» **WHAT YOU ARE ASKED TO DO**
Count the lines containing "Keller" in the entries underneath, and state that count without anything else.

[Excerpts from a dataset]
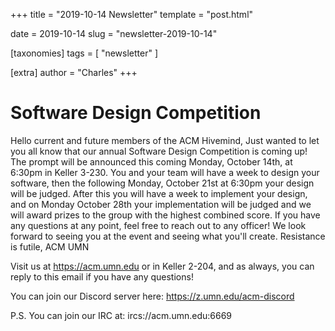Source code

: +++
title = "2019-10-14 Newsletter"
template = "post.html"

date = 2019-10-14
slug = "newsletter-2019-10-14"

[taxonomies]
tags = [ "newsletter" ]

[extra]
author = "Charles"
+++

# Software Design Competition
Hello current and future members of the ACM Hivemind,
Just wanted to let you all know that our annual Software Design Competition is coming up! The prompt will be announced this coming Monday, October 14th, at 6:30pm in Keller 3-230. You and your team will have a week to design your software, then the following Monday, October 21st at 6:30pm your design will be judged. After this you will have a week to implement your design, and on Monday October 28th your implementation will be judged and we will award prizes to the group with the highest combined score.
If you have any questions at any point, feel free to reach out to any officer!
We look forward to seeing you at the event and seeing what you'll create.
Resistance is futile,
ACM UMN


Visit us at https://acm.umn.edu or in Keller 2-204, and as always, you can reply to this email if you have any questions!

You can join our Discord server here: https://z.umn.edu/acm-discord

P.S. You can join our IRC at: ircs://acm.umn.edu:6669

» **OUTPUT FOR THIS TASK**
2